→ **Task item**:
Search the records below for the word "define". Pull out each line that has it.

→ **Supplied material**:
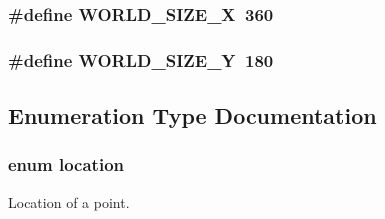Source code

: \hypertarget{a00016_a0b8180d45b4f486b0376164e8d4236d4_a0b8180d45b4f486b0376164e8d4236d4}{
\subsubsection[{\-W\-O\-R\-L\-D\-\_\-\-S\-I\-Z\-E\-\_\-\-X}]{\setlength{\rightskip}{0pt plus 5cm}\#define {\bf \-W\-O\-R\-L\-D\-\_\-\-S\-I\-Z\-E\-\_\-\-X}~360}}\label{d7/d7a/a00016_a0b8180d45b4f486b0376164e8d4236d4_a0b8180d45b4f486b0376164e8d4236d4}
\hypertarget{a00016_ace6bb03745896c34e3d7d2c6ab92cb3b_ace6bb03745896c34e3d7d2c6ab92cb3b}{
\subsubsection[{\-W\-O\-R\-L\-D\-\_\-\-S\-I\-Z\-E\-\_\-\-Y}]{\setlength{\rightskip}{0pt plus 5cm}\#define {\bf \-W\-O\-R\-L\-D\-\_\-\-S\-I\-Z\-E\-\_\-\-Y}~180}}\label{d7/d7a/a00016_ace6bb03745896c34e3d7d2c6ab92cb3b_ace6bb03745896c34e3d7d2c6ab92cb3b}


\subsection{\-Enumeration \-Type \-Documentation}
\hypertarget{a00016_a5f269c22e6d9d32b0b0ad7e6166854df_a5f269c22e6d9d32b0b0ad7e6166854df}{
\subsubsection[{location}]{\setlength{\rightskip}{0pt plus 5cm}enum {\bf location}}}\label{d7/d7a/a00016_a5f269c22e6d9d32b0b0ad7e6166854df_a5f269c22e6d9d32b0b0ad7e6166854df}


\-Location of a point.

→ **Written answer**:
\subsubsection[{\-W\-O\-R\-L\-D\-\_\-\-S\-I\-Z\-E\-\_\-\-X}]{\setlength{\rightskip}{0pt plus 5cm}\#define {\bf \-W\-O\-R\-L\-D\-\_\-\-S\-I\-Z\-E\-\_\-\-X}~360}}\label{d7/d7a/a00016_a0b8180d45b4f486b0376164e8d4236d4_a0b8180d45b4f486b0376164e8d4236d4}
\subsubsection[{\-W\-O\-R\-L\-D\-\_\-\-S\-I\-Z\-E\-\_\-\-Y}]{\setlength{\rightskip}{0pt plus 5cm}\#define {\bf \-W\-O\-R\-L\-D\-\_\-\-S\-I\-Z\-E\-\_\-\-Y}~180}}\label{d7/d7a/a00016_ace6bb03745896c34e3d7d2c6ab92cb3b_ace6bb03745896c34e3d7d2c6ab92cb3b}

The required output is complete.